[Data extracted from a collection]
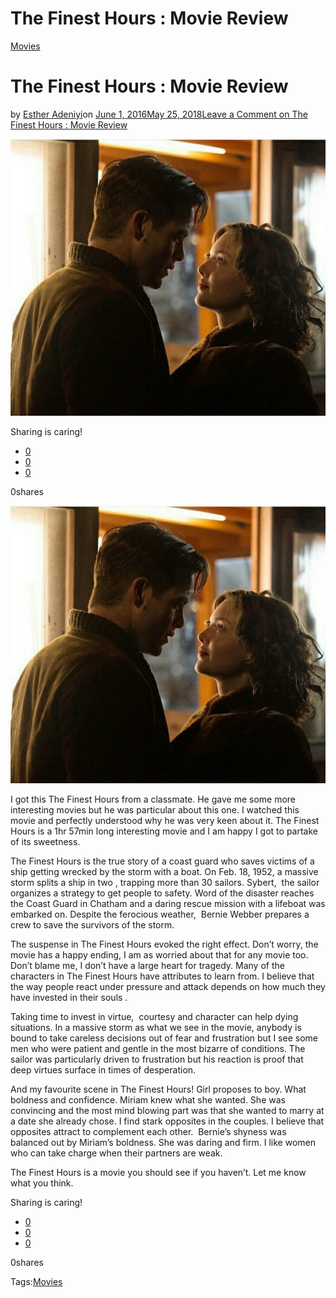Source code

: # The Finest Hours : Movie Review

[Movies](https://estheradeniyi.com/category/movies/)
# The Finest Hours : Movie Review

by [Esther Adeniyi](https://estheradeniyi.com/author/esther-adeniyi/)on [June 1, 2016May 25, 2018](https://estheradeniyi.com/the-finest-hours-movie/)[Leave a Comment on The Finest Hours : Movie Review](https://estheradeniyi.com/the-finest-hours-movie/#respond)

![](images/PhotoGrid_1464785231157.jpg)

Sharing is caring!

- [0](https://www.facebook.com/sharer/sharer.php?u=https%3A%2F%2Festheradeniyi.com%2Fthe-finest-hours-movie%2F&amp;t=The%20Finest%20Hours%20%3A%20Movie%20Review)
- [0](https://twitter.com/intent/tweet?text=The%20Finest%20Hours%20%3A%20Movie%20Review&amp;url=https%3A%2F%2Festheradeniyi.com%2Fthe-finest-hours-movie%2F)
- [0](#)

0shares

[![Woman looking deeply into man&apos;s eyes in the Finest Hours movie](images/PhotoGrid_1464785231157.jpg)](images/PhotoGrid_1464785231157.jpg)

I got this The Finest Hours from a classmate. He gave me some more interesting movies but he was particular about this one. I watched this movie and perfectly understood why he was very keen about it. The Finest Hours is a 1hr 57min long interesting movie and I am happy I got to partake of its sweetness.

The Finest Hours is the true story of a coast guard who saves victims of a ship getting wrecked by the storm with a boat. On Feb. 18, 1952, a massive storm splits a ship in two , trapping more than 30 sailors. Sybert, &#xA0;the sailor organizes a strategy to get people to safety. Word of the disaster reaches the Coast Guard in Chatham and a daring rescue mission with a lifeboat was embarked on. Despite the ferocious weather, &#xA0;Bernie Webber prepares a crew to save the survivors of the storm.

The suspense in The Finest Hours evoked the right effect. Don&#x2019;t worry, the movie has a happy ending, I am as worried about that for any movie too. Don&#x2019;t blame me, I don&#x2019;t have a large heart for tragedy. Many of the characters in The Finest Hours have attributes to learn from. I believe that the way people react under pressure and attack depends on how much they have invested in their souls .

Taking time to invest in virtue, &#xA0;courtesy and character can help dying situations. In a massive storm as what we see in the movie, anybody is bound to take careless decisions out of fear and frustration but I see some men who were patient and gentle in the most bizarre of conditions. The sailor was particularly driven to frustration but his reaction is proof that deep virtues surface in times of desperation.

And my favourite scene in The Finest Hours! Girl proposes to boy. What boldness and confidence. Miriam knew what she wanted. She was convincing and the most mind blowing part was that she wanted to marry at a date she already chose. I find stark opposites in the couples. I believe that opposites attract to complement each other. &#xA0;Bernie&#x2019;s shyness was balanced out by Miriam&#x2019;s boldness. She was daring and firm. I like women who can take charge when their partners are weak.

The Finest Hours is a movie you should see if you haven&#x2019;t. Let me know what you think.

Sharing is caring!

- [0](https://www.facebook.com/sharer/sharer.php?u=https%3A%2F%2Festheradeniyi.com%2Fthe-finest-hours-movie%2F&amp;t=The%20Finest%20Hours%20%3A%20Movie%20Review)
- [0](https://twitter.com/intent/tweet?text=The%20Finest%20Hours%20%3A%20Movie%20Review&amp;url=https%3A%2F%2Festheradeniyi.com%2Fthe-finest-hours-movie%2F)
- [0](#)

0shares

Tags:[Movies](https://estheradeniyi.com/tag/movies/)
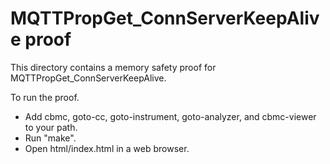 MQTTPropGet_ConnServerKeepAlive proof
==============

This directory contains a memory safety proof for MQTTPropGet_ConnServerKeepAlive.

To run the proof.
* Add cbmc, goto-cc, goto-instrument, goto-analyzer, and cbmc-viewer
  to your path.
* Run "make".
* Open html/index.html in a web browser.
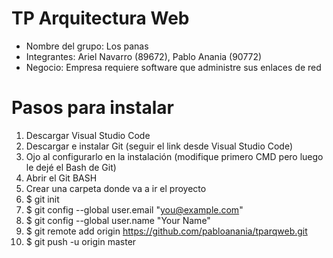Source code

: # TP Arquitectura Web
* Nombre del grupo: Los panas
* Integrantes: Ariel Navarro (89672), Pablo Anania (90772)
* Negocio: Empresa requiere software que administre sus enlaces de red

# Pasos para instalar
1. Descargar Visual Studio Code
2. Descargar e instalar Git (seguir el link desde Visual Studio Code)
3. Ojo al configurarlo en la instalación (modifique primero CMD pero luego le dejé el Bash de Git)
4. Abrir el Git BASH
5. Crear una carpeta donde va a ir el proyecto
6. $ git init
7. $ git config --global user.email "you@example.com"
8. $ git config --global user.name "Your Name"
9. $ git remote add origin https://github.com/pabloanania/tparqweb.git
10. $ git push -u origin master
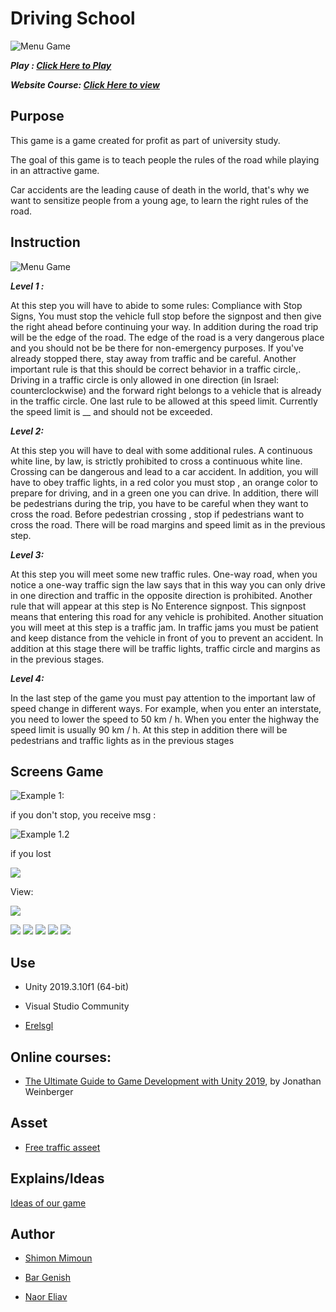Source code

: 

#  Driving School

![Menu Game](https://github.com/ShimonMimounGame/Driving-Theory_Game/blob/master/Documentation/menu.png)



***Play : 
[Click Here to Play ](https://bargenish.itch.io/driving-master)***


***Website Course: 
[Click Here to view](https://sites.google.com/view/gamedev-5780/index)***



##  Purpose

This game is a game created for profit as part of university study.

The goal of this game is to teach people the rules of the road while playing in an attractive game.

Car accidents are the leading cause of death in the world, that's why we want to sensitize people from a young age, to learn the right rules of the road.

  
## Instruction

![Menu Game](https://github.com/ShimonMimounGame/Driving-Theory_Game/blob/master/Documentation/instruction.png)

***Level 1 :*** 

At this  step you will have to abide to some rules: Compliance with Stop Signs, You must stop the vehicle full stop before the signpost and then give the right ahead before continuing your way. In addition during the road trip will be the edge of the road. The edge of the road is a very dangerous place and you should not be be there for non-emergency purposes. If you've already stopped there, stay away from traffic and be careful. Another important rule is that this should be correct behavior in a traffic circle,. Driving in a traffic circle is only allowed in one direction (in Israel: counterclockwise) and the forward right belongs to a vehicle that is already in the traffic circle. One last rule to be allowed at this speed limit. Currently the speed limit is __ and should not be exceeded.

***Level 2:***

 At this step you will have to deal with some additional rules. A continuous white line, by law, is strictly prohibited to cross a continuous white line. Crossing can be dangerous and lead to a car accident. In addition, you will have to obey traffic lights, in a red color you must stop , an orange color to prepare for driving, and in a green one you can drive. In addition, there will be pedestrians  during the trip, you have to be careful when they want to cross the road. Before pedestrian crossing
, stop if pedestrians want to cross the road.
There will  be road margins and speed limit as in the previous step.

***Level 3:***

At this step you will meet some new traffic rules. One-way road, when you notice a one-way traffic sign the law says that in this way you can only drive in one direction and traffic in the opposite direction is prohibited. Another rule that will appear at this step is No Enterence  signpost. This signpost means that entering this road for any vehicle is prohibited. Another situation you will meet at this step is a traffic jam. In traffic jams you must be patient and keep  distance from the vehicle in front of you to prevent an accident. In addition at this stage there will be traffic lights, traffic circle and margins as in the previous stages.

***Level 4:***

In the last step of the game you must pay attention to the important law of speed change in different ways. For example, when you enter an interstate, you need to lower the speed to 50 km / h. When you enter the highway the speed limit is usually 90 km / h. At this step in addition there will be pedestrians and traffic lights as in the previous stages


##  Screens Game

![Example 1:](https://github.com/ShimonMimounGame/Driving-Theory_Game/blob/master/Documentation/2.png)

if you don't stop, you receive msg :

![Example 1.2](https://github.com/ShimonMimounGame/Driving-Theory_Game/blob/master/Documentation/3.png) 
  
  if you lost 

![](https://github.com/ShimonMimounGame/Driving-Theory_Game/blob/master/Documentation/lost.png)


View:

![](https://github.com/ShimonMimounGame/Driving-Theory_Game/blob/master/Documentation/example1.gif)

![](https://github.com/ShimonMimounGame/Driving-Theory_Game/blob/master/Documentation/example2.gif)
![](https://github.com/ShimonMimounGame/Driving-Theory_Game/blob/master/Documentation/example3.gif)
![](https://github.com/ShimonMimounGame/Driving-Theory_Game/blob/master/Documentation/example4.gif)
![](https://github.com/ShimonMimounGame/Driving-Theory_Game/blob/master/Documentation/example5.gif)
![](https://github.com/ShimonMimounGame/Driving-Theory_Game/blob/master/Documentation/example6.gif)




##  Use

  

- Unity 2019.3.10f1 (64-bit)

- Visual Studio Community

- [Erelsgl](https://github.com/erelsgl-at-ariel/gamedev-5780)

  
  

##  Online courses:

* [The Ultimate Guide to Game Development with Unity 2019](https://www.udemy.com/the-ultimate-guide-to-game-development-with-unity/), by Jonathan Weinberger

  

##  Asset

  

* [Free traffic asseet](https://assetstore.unity.com/packages/3d/props/free-traffic-essentials-asset-pack-125092)

  
## Explains/Ideas 

[Ideas of our game ](https://github.com/ShimonMimoun/Driving-Theory_Game/blob/master/Documentation/%D7%9E%D7%98%D7%9C%D7%94%205%20%D7%9E%D7%AA%D7%92%D7%9C%D7%92%D7%9C%D7%AA.pdf)


##  Author

  

* [Shimon Mimoun](https://github.com/ShimonMimoun)

* [Bar Genish](https://github.com/bargenish44 )

* [Naor Eliav](https://github.com/naor94)
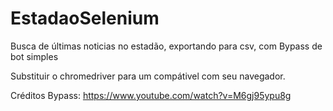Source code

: # EstadaoSelenium
Busca de últimas noticias no estadão, exportando para csv, com Bypass de bot simples

Substituir o chromedriver para um compátivel com seu navegador.

Créditos Bypass: https://www.youtube.com/watch?v=M6gj95ypu8g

▸ To do:
Instructions for the copy: start at the first entry, stop after the line containing "I got this The", keep every line exact, and drop the pictures.

▸ Response to the task:
Source code

: # The Finest Hours : Movie Review

[Movies](https://estheradeniyi.com/category/movies/)
# The Finest Hours : Movie Review

by [Esther Adeniyi](https://estheradeniyi.com/author/esther-adeniyi/)on [June 1, 2016May 25, 2018](https://estheradeniyi.com/the-finest-hours-movie/)[Leave a Comment on The Finest Hours : Movie Review](https://estheradeniyi.com/the-finest-hours-movie/#respond)

![](images/PhotoGrid_1464785231157.jpg)

Sharing is caring!

- [0](https://www.facebook.com/sharer/sharer.php?u=https%3A%2F%2Festheradeniyi.com%2Fthe-finest-hours-movie%2F&amp;t=The%20Finest%20Hours%20%3A%20Movie%20Review)
- [0](https://twitter.com/intent/tweet?text=The%20Finest%20Hours%20%3A%20Movie%20Review&amp;url=https%3A%2F%2Festheradeniyi.com%2Fthe-finest-hours-movie%2F)
- [0](#)

0shares

[![Woman looking deeply into man&apos;s eyes in the Finest Hours movie](images/PhotoGrid_1464785231157.jpg)](images/PhotoGrid_1464785231157.jpg)

I got this The Finest Hours from a classmate. He gave me some more interesting movies but he was particular about this one. I watched this movie and perfectly understood why he was very keen about it. The Finest Hours is a 1hr 57min long interesting movie and I am happy I got to partake of its sweetness.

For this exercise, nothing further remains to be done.